## Extracted records
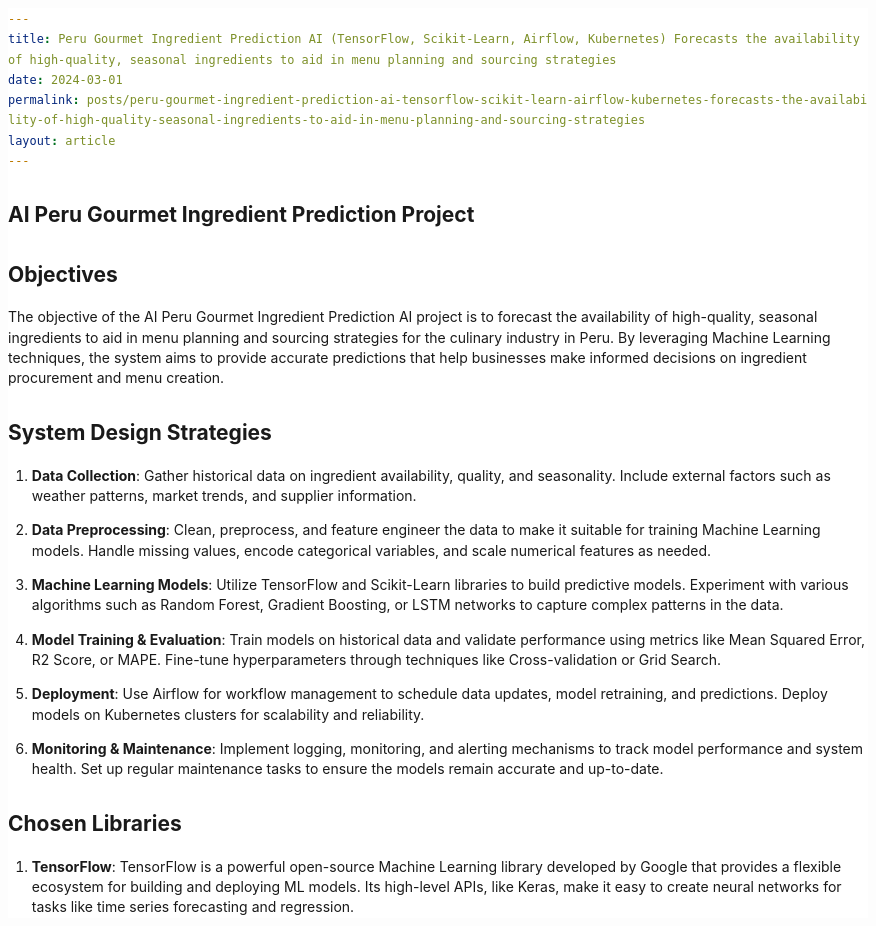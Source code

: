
 ```yaml
---
title: Peru Gourmet Ingredient Prediction AI (TensorFlow, Scikit-Learn, Airflow, Kubernetes) Forecasts the availability of high-quality, seasonal ingredients to aid in menu planning and sourcing strategies
date: 2024-03-01
permalink: posts/peru-gourmet-ingredient-prediction-ai-tensorflow-scikit-learn-airflow-kubernetes-forecasts-the-availability-of-high-quality-seasonal-ingredients-to-aid-in-menu-planning-and-sourcing-strategies
layout: article
---
```


## AI Peru Gourmet Ingredient Prediction Project

## Objectives
The objective of the AI Peru Gourmet Ingredient Prediction AI project is to forecast the availability of high-quality, seasonal ingredients to aid in menu planning and sourcing strategies for the culinary industry in Peru. By leveraging Machine Learning techniques, the system aims to provide accurate predictions that help businesses make informed decisions on ingredient procurement and menu creation.

## System Design Strategies
1. **Data Collection**: Gather historical data on ingredient availability, quality, and seasonality. Include external factors such as weather patterns, market trends, and supplier information.
   
2. **Data Preprocessing**: Clean, preprocess, and feature engineer the data to make it suitable for training Machine Learning models. Handle missing values, encode categorical variables, and scale numerical features as needed.
   
3. **Machine Learning Models**: Utilize TensorFlow and Scikit-Learn libraries to build predictive models. Experiment with various algorithms such as Random Forest, Gradient Boosting, or LSTM networks to capture complex patterns in the data.
   
4. **Model Training & Evaluation**: Train models on historical data and validate performance using metrics like Mean Squared Error, R2 Score, or MAPE. Fine-tune hyperparameters through techniques like Cross-validation or Grid Search.
   
5. **Deployment**: Use Airflow for workflow management to schedule data updates, model retraining, and predictions. Deploy models on Kubernetes clusters for scalability and reliability.
   
6. **Monitoring & Maintenance**: Implement logging, monitoring, and alerting mechanisms to track model performance and system health. Set up regular maintenance tasks to ensure the models remain accurate and up-to-date.

## Chosen Libraries
1. **TensorFlow**: TensorFlow is a powerful open-source Machine Learning library developed by Google that provides a flexible ecosystem for building and deploying ML models. Its high-level APIs, like Keras, make it easy to create neural networks for tasks like time series forecasting and regression.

## Exercise objective
Output nothing but the line containing "## Chosen Libraries" and each line after it in the entries above, exactly as written.

## Output below
## Chosen Libraries
1. **TensorFlow**: TensorFlow is a powerful open-source Machine Learning library developed by Google that provides a flexible ecosystem for building and deploying ML models. Its high-level APIs, like Keras, make it easy to create neural networks for tasks like time series forecasting and regression.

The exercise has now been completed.